Microfluidic valvular chips and a numerical lymphatic vessel model for the study of lymph transport characteristics.

Lymph transport inside lymphatic vessels is highly complex and not yet fully understood. So far, a consensus has not been reached among existing analytical models on how spatiotemporal coordination of contracting adjacent lymphangions affects lymph transport. To understand complex lymph transport, we created a novel microfluidic valvular chip with flexible bicuspid valves and segmental pneumatic pumps based on a microfluidic device with an inside 3D structure made of hydrogels. Inside the chip, water moved unidirectionally when the microfluidic channel was locally compressed, with its velocity profile closely resembling the waveform of lymph observed in vivo. Furthermore, for a systematic and mechanistic study, we constructed a numerical model based on fluid-structure interaction and validated the model via demonstration of similarities in water transport characteristics between the model and the chip.

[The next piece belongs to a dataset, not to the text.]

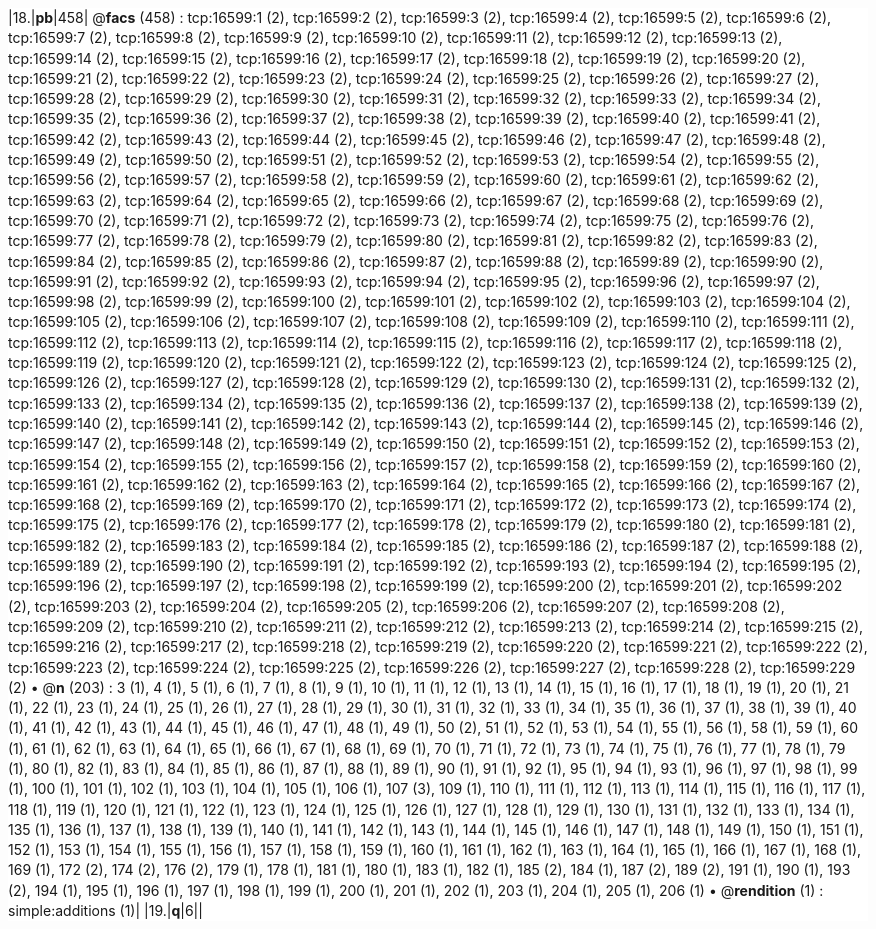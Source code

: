 |18.|__pb__|458| @__facs__ (458) : tcp:16599:1 (2), tcp:16599:2 (2), tcp:16599:3 (2), tcp:16599:4 (2), tcp:16599:5 (2), tcp:16599:6 (2), tcp:16599:7 (2), tcp:16599:8 (2), tcp:16599:9 (2), tcp:16599:10 (2), tcp:16599:11 (2), tcp:16599:12 (2), tcp:16599:13 (2), tcp:16599:14 (2), tcp:16599:15 (2), tcp:16599:16 (2), tcp:16599:17 (2), tcp:16599:18 (2), tcp:16599:19 (2), tcp:16599:20 (2), tcp:16599:21 (2), tcp:16599:22 (2), tcp:16599:23 (2), tcp:16599:24 (2), tcp:16599:25 (2), tcp:16599:26 (2), tcp:16599:27 (2), tcp:16599:28 (2), tcp:16599:29 (2), tcp:16599:30 (2), tcp:16599:31 (2), tcp:16599:32 (2), tcp:16599:33 (2), tcp:16599:34 (2), tcp:16599:35 (2), tcp:16599:36 (2), tcp:16599:37 (2), tcp:16599:38 (2), tcp:16599:39 (2), tcp:16599:40 (2), tcp:16599:41 (2), tcp:16599:42 (2), tcp:16599:43 (2), tcp:16599:44 (2), tcp:16599:45 (2), tcp:16599:46 (2), tcp:16599:47 (2), tcp:16599:48 (2), tcp:16599:49 (2), tcp:16599:50 (2), tcp:16599:51 (2), tcp:16599:52 (2), tcp:16599:53 (2), tcp:16599:54 (2), tcp:16599:55 (2), tcp:16599:56 (2), tcp:16599:57 (2), tcp:16599:58 (2), tcp:16599:59 (2), tcp:16599:60 (2), tcp:16599:61 (2), tcp:16599:62 (2), tcp:16599:63 (2), tcp:16599:64 (2), tcp:16599:65 (2), tcp:16599:66 (2), tcp:16599:67 (2), tcp:16599:68 (2), tcp:16599:69 (2), tcp:16599:70 (2), tcp:16599:71 (2), tcp:16599:72 (2), tcp:16599:73 (2), tcp:16599:74 (2), tcp:16599:75 (2), tcp:16599:76 (2), tcp:16599:77 (2), tcp:16599:78 (2), tcp:16599:79 (2), tcp:16599:80 (2), tcp:16599:81 (2), tcp:16599:82 (2), tcp:16599:83 (2), tcp:16599:84 (2), tcp:16599:85 (2), tcp:16599:86 (2), tcp:16599:87 (2), tcp:16599:88 (2), tcp:16599:89 (2), tcp:16599:90 (2), tcp:16599:91 (2), tcp:16599:92 (2), tcp:16599:93 (2), tcp:16599:94 (2), tcp:16599:95 (2), tcp:16599:96 (2), tcp:16599:97 (2), tcp:16599:98 (2), tcp:16599:99 (2), tcp:16599:100 (2), tcp:16599:101 (2), tcp:16599:102 (2), tcp:16599:103 (2), tcp:16599:104 (2), tcp:16599:105 (2), tcp:16599:106 (2), tcp:16599:107 (2), tcp:16599:108 (2), tcp:16599:109 (2), tcp:16599:110 (2), tcp:16599:111 (2), tcp:16599:112 (2), tcp:16599:113 (2), tcp:16599:114 (2), tcp:16599:115 (2), tcp:16599:116 (2), tcp:16599:117 (2), tcp:16599:118 (2), tcp:16599:119 (2), tcp:16599:120 (2), tcp:16599:121 (2), tcp:16599:122 (2), tcp:16599:123 (2), tcp:16599:124 (2), tcp:16599:125 (2), tcp:16599:126 (2), tcp:16599:127 (2), tcp:16599:128 (2), tcp:16599:129 (2), tcp:16599:130 (2), tcp:16599:131 (2), tcp:16599:132 (2), tcp:16599:133 (2), tcp:16599:134 (2), tcp:16599:135 (2), tcp:16599:136 (2), tcp:16599:137 (2), tcp:16599:138 (2), tcp:16599:139 (2), tcp:16599:140 (2), tcp:16599:141 (2), tcp:16599:142 (2), tcp:16599:143 (2), tcp:16599:144 (2), tcp:16599:145 (2), tcp:16599:146 (2), tcp:16599:147 (2), tcp:16599:148 (2), tcp:16599:149 (2), tcp:16599:150 (2), tcp:16599:151 (2), tcp:16599:152 (2), tcp:16599:153 (2), tcp:16599:154 (2), tcp:16599:155 (2), tcp:16599:156 (2), tcp:16599:157 (2), tcp:16599:158 (2), tcp:16599:159 (2), tcp:16599:160 (2), tcp:16599:161 (2), tcp:16599:162 (2), tcp:16599:163 (2), tcp:16599:164 (2), tcp:16599:165 (2), tcp:16599:166 (2), tcp:16599:167 (2), tcp:16599:168 (2), tcp:16599:169 (2), tcp:16599:170 (2), tcp:16599:171 (2), tcp:16599:172 (2), tcp:16599:173 (2), tcp:16599:174 (2), tcp:16599:175 (2), tcp:16599:176 (2), tcp:16599:177 (2), tcp:16599:178 (2), tcp:16599:179 (2), tcp:16599:180 (2), tcp:16599:181 (2), tcp:16599:182 (2), tcp:16599:183 (2), tcp:16599:184 (2), tcp:16599:185 (2), tcp:16599:186 (2), tcp:16599:187 (2), tcp:16599:188 (2), tcp:16599:189 (2), tcp:16599:190 (2), tcp:16599:191 (2), tcp:16599:192 (2), tcp:16599:193 (2), tcp:16599:194 (2), tcp:16599:195 (2), tcp:16599:196 (2), tcp:16599:197 (2), tcp:16599:198 (2), tcp:16599:199 (2), tcp:16599:200 (2), tcp:16599:201 (2), tcp:16599:202 (2), tcp:16599:203 (2), tcp:16599:204 (2), tcp:16599:205 (2), tcp:16599:206 (2), tcp:16599:207 (2), tcp:16599:208 (2), tcp:16599:209 (2), tcp:16599:210 (2), tcp:16599:211 (2), tcp:16599:212 (2), tcp:16599:213 (2), tcp:16599:214 (2), tcp:16599:215 (2), tcp:16599:216 (2), tcp:16599:217 (2), tcp:16599:218 (2), tcp:16599:219 (2), tcp:16599:220 (2), tcp:16599:221 (2), tcp:16599:222 (2), tcp:16599:223 (2), tcp:16599:224 (2), tcp:16599:225 (2), tcp:16599:226 (2), tcp:16599:227 (2), tcp:16599:228 (2), tcp:16599:229 (2)  •  @__n__ (203) : 3 (1), 4 (1), 5 (1), 6 (1), 7 (1), 8 (1), 9 (1), 10 (1), 11 (1), 12 (1), 13 (1), 14 (1), 15 (1), 16 (1), 17 (1), 18 (1), 19 (1), 20 (1), 21 (1), 22 (1), 23 (1), 24 (1), 25 (1), 26 (1), 27 (1), 28 (1), 29 (1), 30 (1), 31 (1), 32 (1), 33 (1), 34 (1), 35 (1), 36 (1), 37 (1), 38 (1), 39 (1), 40 (1), 41 (1), 42 (1), 43 (1), 44 (1), 45 (1), 46 (1), 47 (1), 48 (1), 49 (1), 50 (2), 51 (1), 52 (1), 53 (1), 54 (1), 55 (1), 56 (1), 58 (1), 59 (1), 60 (1), 61 (1), 62 (1), 63 (1), 64 (1), 65 (1), 66 (1), 67 (1), 68 (1), 69 (1), 70 (1), 71 (1), 72 (1), 73 (1), 74 (1), 75 (1), 76 (1), 77 (1), 78 (1), 79 (1), 80 (1), 82 (1), 83 (1), 84 (1), 85 (1), 86 (1), 87 (1), 88 (1), 89 (1), 90 (1), 91 (1), 92 (1), 95 (1), 94 (1), 93 (1), 96 (1), 97 (1), 98 (1), 99 (1), 100 (1), 101 (1), 102 (1), 103 (1), 104 (1), 105 (1), 106 (1), 107 (3), 109 (1), 110 (1), 111 (1), 112 (1), 113 (1), 114 (1), 115 (1), 116 (1), 117 (1), 118 (1), 119 (1), 120 (1), 121 (1), 122 (1), 123 (1), 124 (1), 125 (1), 126 (1), 127 (1), 128 (1), 129 (1), 130 (1), 131 (1), 132 (1), 133 (1), 134 (1), 135 (1), 136 (1), 137 (1), 138 (1), 139 (1), 140 (1), 141 (1), 142 (1), 143 (1), 144 (1), 145 (1), 146 (1), 147 (1), 148 (1), 149 (1), 150 (1), 151 (1), 152 (1), 153 (1), 154 (1), 155 (1), 156 (1), 157 (1), 158 (1), 159 (1), 160 (1), 161 (1), 162 (1), 163 (1), 164 (1), 165 (1), 166 (1), 167 (1), 168 (1), 169 (1), 172 (2), 174 (2), 176 (2), 179 (1), 178 (1), 181 (1), 180 (1), 183 (1), 182 (1), 185 (2), 184 (1), 187 (2), 189 (2), 191 (1), 190 (1), 193 (2), 194 (1), 195 (1), 196 (1), 197 (1), 198 (1), 199 (1), 200 (1), 201 (1), 202 (1), 203 (1), 204 (1), 205 (1), 206 (1)  •  @__rendition__ (1) : simple:additions (1)|
|19.|__q__|6||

Using this model, we examined various mechanical and time-dependent parameters, such as period, phase delay, sequence, and strength of contractions, valve compliance, fluid viscosity, and pressure differences, for their effects on water transport. Although our model is simplified, it enabled a parametric study that helped clarify the mechano-temporal correlations between compressions of adjacent chambers via transmissions of hydrodynamic forces, which regulate complex lymph transport. Moreover, our chip demonstrated technical advances that enable unidirectional discrete movement of fluid in the picoliter range by phenumatic pumping. The velocity profile is also similar to the pulse waveform of arteries under pathological conditions such as increased aortic stiffness, allowing our chip to be used for in vitro mechanobiology studies of endothelial cells.